Von Olaf Przybilla, Gemünden

Er hatte zehn Kreditkarten, er spielte Roulette, zockte an der Börse, häufte bis zu 160 000 Euro Schulden an und holte sich das kurzfristig fehlende Geld vom Schulkonto. Jetzt ist der stellvertretende Schulleiter des Balthasar-Neumann-Gymnasiums in Marktheidenfeld zu einer Haftstrafe von elf Monaten und zwei Wochen zur Bewährung verurteilt worden. Zwar sei der Schule kein finanzieller Schaden entstanden, der Lehrer hat das abgehobene Geld zurückgezahlt. Dennoch sah es das Schöffengericht in Gemünden als erwiesen an, dass sich der heute 63-Jährige der Untreue in elf Fällen schuldig gemacht hat. Mit insgesamt 68 000 Euro Schulgeld hatte er die Engpässe auf seinem privaten Konto ausgeglichen.

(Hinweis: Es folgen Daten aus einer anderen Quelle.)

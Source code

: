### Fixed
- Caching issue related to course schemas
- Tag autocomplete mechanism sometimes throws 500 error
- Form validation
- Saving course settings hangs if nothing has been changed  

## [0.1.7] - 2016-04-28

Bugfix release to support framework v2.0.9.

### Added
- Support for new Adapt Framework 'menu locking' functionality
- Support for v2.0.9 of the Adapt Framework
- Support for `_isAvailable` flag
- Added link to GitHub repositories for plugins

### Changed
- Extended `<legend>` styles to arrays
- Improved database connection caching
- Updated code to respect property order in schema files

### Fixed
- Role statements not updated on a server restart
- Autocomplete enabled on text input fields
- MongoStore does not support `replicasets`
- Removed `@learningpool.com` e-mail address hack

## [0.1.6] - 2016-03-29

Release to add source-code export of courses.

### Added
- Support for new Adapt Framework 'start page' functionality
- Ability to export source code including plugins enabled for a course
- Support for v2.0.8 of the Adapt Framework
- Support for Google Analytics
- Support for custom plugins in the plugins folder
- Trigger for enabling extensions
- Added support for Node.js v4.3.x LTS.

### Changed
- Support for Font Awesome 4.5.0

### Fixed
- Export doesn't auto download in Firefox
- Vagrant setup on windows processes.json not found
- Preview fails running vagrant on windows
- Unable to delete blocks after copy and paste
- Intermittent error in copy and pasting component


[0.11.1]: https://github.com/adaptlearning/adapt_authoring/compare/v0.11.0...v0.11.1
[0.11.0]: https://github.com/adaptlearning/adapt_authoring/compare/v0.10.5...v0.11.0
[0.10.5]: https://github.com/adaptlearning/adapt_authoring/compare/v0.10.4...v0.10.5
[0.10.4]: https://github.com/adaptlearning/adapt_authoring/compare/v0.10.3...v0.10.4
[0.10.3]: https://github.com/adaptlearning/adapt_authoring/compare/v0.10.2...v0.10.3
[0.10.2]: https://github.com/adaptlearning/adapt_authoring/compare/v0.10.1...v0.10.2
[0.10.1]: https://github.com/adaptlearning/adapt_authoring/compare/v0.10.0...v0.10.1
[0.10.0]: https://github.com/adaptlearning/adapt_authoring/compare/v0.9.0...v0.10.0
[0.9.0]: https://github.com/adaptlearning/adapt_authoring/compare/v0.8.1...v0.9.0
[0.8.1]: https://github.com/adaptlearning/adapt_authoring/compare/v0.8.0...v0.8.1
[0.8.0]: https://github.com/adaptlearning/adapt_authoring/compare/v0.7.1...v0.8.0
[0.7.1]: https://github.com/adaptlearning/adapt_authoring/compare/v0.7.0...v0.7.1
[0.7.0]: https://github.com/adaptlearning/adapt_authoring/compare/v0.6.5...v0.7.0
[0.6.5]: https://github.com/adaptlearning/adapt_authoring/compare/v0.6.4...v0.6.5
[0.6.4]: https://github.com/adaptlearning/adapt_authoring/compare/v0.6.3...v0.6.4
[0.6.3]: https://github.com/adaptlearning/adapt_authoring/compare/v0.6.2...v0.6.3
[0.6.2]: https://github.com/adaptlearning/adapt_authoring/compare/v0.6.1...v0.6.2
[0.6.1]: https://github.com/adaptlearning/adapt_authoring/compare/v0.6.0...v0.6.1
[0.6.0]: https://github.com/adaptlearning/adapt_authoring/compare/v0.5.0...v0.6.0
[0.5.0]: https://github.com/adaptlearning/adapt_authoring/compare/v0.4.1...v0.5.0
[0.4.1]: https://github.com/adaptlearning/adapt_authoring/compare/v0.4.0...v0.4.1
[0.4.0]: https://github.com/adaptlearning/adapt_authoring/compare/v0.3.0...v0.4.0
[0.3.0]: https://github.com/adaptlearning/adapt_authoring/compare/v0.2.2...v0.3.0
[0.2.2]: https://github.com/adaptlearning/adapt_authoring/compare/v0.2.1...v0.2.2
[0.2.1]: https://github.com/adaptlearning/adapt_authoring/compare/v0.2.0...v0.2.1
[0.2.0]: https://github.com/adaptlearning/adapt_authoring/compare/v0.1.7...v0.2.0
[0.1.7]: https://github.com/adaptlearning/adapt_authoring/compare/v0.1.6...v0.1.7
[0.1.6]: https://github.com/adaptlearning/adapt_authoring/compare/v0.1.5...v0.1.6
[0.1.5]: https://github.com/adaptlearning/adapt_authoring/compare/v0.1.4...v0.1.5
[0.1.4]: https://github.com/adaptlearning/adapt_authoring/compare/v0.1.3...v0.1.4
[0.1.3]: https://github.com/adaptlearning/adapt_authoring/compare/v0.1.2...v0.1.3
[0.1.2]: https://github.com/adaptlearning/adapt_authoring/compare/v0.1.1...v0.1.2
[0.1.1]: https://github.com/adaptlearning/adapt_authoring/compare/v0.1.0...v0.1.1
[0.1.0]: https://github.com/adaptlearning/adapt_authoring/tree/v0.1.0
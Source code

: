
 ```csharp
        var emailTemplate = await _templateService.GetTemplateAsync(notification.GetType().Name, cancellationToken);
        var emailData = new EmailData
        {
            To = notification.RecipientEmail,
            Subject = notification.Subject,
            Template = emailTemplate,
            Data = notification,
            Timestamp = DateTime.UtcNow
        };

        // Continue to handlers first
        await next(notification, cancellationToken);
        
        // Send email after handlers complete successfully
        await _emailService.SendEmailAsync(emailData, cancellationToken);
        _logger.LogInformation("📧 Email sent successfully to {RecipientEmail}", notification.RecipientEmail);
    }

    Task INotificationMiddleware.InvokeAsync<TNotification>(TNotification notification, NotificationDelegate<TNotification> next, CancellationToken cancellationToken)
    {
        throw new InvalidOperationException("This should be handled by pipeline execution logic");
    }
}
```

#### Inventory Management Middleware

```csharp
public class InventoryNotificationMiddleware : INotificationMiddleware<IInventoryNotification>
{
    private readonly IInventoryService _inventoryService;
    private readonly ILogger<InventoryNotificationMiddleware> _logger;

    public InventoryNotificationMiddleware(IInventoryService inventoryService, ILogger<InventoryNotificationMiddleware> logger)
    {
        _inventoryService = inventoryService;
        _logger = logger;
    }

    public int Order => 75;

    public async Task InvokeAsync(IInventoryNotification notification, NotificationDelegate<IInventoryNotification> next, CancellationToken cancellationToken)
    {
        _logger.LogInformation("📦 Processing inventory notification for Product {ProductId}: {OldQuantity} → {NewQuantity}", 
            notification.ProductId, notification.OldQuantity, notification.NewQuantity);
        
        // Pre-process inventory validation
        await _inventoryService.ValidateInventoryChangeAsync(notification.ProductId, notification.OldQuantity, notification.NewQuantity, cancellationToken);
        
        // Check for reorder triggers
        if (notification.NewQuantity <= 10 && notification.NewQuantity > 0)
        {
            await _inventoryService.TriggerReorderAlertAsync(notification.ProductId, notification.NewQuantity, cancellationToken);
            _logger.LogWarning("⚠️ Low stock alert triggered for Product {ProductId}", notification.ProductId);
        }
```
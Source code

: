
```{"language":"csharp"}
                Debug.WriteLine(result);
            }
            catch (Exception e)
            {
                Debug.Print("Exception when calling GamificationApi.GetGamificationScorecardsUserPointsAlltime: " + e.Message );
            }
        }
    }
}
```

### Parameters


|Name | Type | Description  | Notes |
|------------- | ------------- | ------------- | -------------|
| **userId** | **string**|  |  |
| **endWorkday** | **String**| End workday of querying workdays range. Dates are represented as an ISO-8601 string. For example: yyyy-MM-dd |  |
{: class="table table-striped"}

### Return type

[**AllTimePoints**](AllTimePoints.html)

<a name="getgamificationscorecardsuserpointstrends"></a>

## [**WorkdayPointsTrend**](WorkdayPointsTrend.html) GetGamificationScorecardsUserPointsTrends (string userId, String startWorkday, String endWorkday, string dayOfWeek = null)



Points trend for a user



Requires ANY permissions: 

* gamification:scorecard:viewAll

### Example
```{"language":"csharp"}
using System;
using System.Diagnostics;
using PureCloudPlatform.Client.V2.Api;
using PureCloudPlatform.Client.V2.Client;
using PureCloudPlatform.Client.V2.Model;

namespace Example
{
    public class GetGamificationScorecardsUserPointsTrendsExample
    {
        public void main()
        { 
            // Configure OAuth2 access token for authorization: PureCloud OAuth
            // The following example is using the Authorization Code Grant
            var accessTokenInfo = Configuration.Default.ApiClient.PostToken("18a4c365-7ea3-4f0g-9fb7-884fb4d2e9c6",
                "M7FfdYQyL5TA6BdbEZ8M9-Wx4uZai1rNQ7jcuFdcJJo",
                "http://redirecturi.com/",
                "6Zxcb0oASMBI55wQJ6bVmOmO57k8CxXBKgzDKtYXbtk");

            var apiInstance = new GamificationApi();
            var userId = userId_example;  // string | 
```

Das räumt der Lehrer, der seit Juni vorläufig vom Dienst suspendiert ist, auch ein. "Es war ein absoluter Scheiß, was ich gemacht habe", sagt er im Gerichtssaal und gesteht nahezu alles, was ihm vorgeworfen wird. Manchmal buchte er das Geld für die Skifreizeit auf sein Privatkonto um, manchmal war es Fördergeld der Europäischen Union. Mehr als zwanzig Jahre habe er privat gezockt, Roulette gespielt, zuletzt immer häufiger mit Termingeschäften an der Börse jongliert. Geschäfte, "bei denen man mehr verlieren kann, als man einsetzt", sagt er. Er hat Wirtschaft unterrichtet, von Transaktionen glaubte er, etwas zu verstehen. Ein Kriminalbeamter im Zeugenstand erklärt, er habe angesichts der "immensen Anzahl" von Bewegungen auf dem Konto des Lehrers den Überblick verloren. Das hätten alle, sagt der Richter.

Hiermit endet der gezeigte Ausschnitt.